Note: Due to technical limitations in the manual pages, there are two errors in this code:

- Some characters in the first str_replace may appear wrong in some php.net mirrors. It supposed to contain aiueo with circumflex and aiueo with macron.

- The strings in the defines should be constant, not appendage expressions. (Line length limitation)



-Joel Yliluoma

jazfresh at spam-javelin.hotmail.com 27-Oct-2003 10:55


I came across a bug (and workaround) when using recode_string. When converting from utf-8 to iso-2022-jp, it would always return an empty string (although it would work fine for conversions from html to utf8). Converting with recode on the command line worked fine, which was odd. I noticed that if I specified "-v" on the command line, recode stated that it was using libiconv to do the conversion.

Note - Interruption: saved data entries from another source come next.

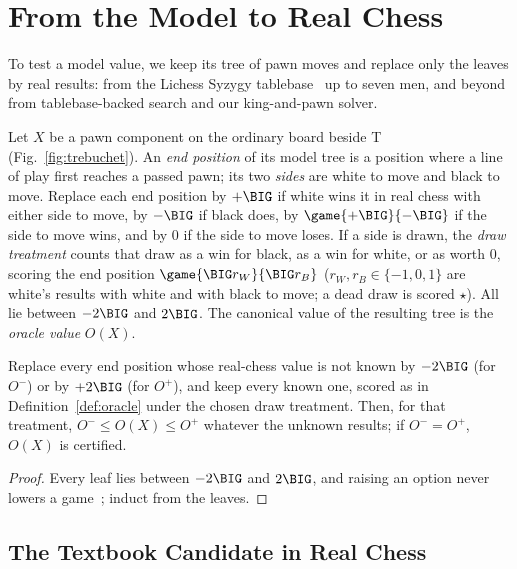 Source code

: \section{From the Model to Real Chess}\label{sec:real}

To test a model value, we keep its tree of pawn moves and replace only the leaves by real results: from the
Lichess Syzygy tablebase~\cite{LichessTB} up to seven men, and beyond from tablebase-backed search and our
king-and-pawn solver.

\begin{definition}\label{def:oracle}
Let $X$ be a pawn component on the ordinary board beside T (Fig.~\ref{fig:trebuchet}). An \emph{end position}
of its model tree is a position where a line of play first reaches a passed pawn; its two \emph{sides} are
white to move and black to move. Replace each end position by $+\BIG$ if white wins it in real chess with either
side to move, by $-\BIG$ if black does, by $\game{+\BIG}{-\BIG}$ if the side to move wins, and by $0$ if the
side to move loses. If a side is drawn, the \emph{draw treatment} counts that draw as a win for black, as a win
for white, or as worth $0$, scoring the end position $\game{\BIG r_W}{\BIG r_B}$ ($r_W,r_B\in\{-1,0,1\}$ are
white's results with white and with black to move; a dead draw is scored $\star$). All lie between $-2\BIG$ and $2\BIG$. The canonical value of the resulting tree is the \emph{oracle value} $O(X)$.
\end{definition}

\begin{lemma}\label{lem:sandwich}
Replace every end position whose real-chess value is not known by $-2\BIG$ (for $O^-$) or by $+2\BIG$ (for
$O^+$), and keep every known one, scored as in Definition~\ref{def:oracle} under the chosen draw treatment. Then, for that treatment, $O^-\le O(X)\le O^+$ whatever the unknown results; if $O^-=O^+$,
$O(X)$ is certified.
\end{lemma}
\begin{proof}
Every leaf lies between $-2\BIG$ and $2\BIG$, and raising an option never lowers a
game~\cite{Siegel2013}; induct from the leaves.
\end{proof}

\subsection{The Textbook Candidate in Real Chess}\label{sec:real-cand}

Using "iconv" instead of recode got the right results.

i.e.



Works:

$str = recode_string("html..utf-8", "&#26085;&#26412;&#35486;"); // Unicode for "Japanese"



Doesn't work:

$str = recode_string("utf-8..iso-2022-jp", $mystring);



Works:

$str = iconv("utf-8", "iso-2022-jp", $mystring);



Don't ask me why. Hope this saves someone some frustrating hours debugging.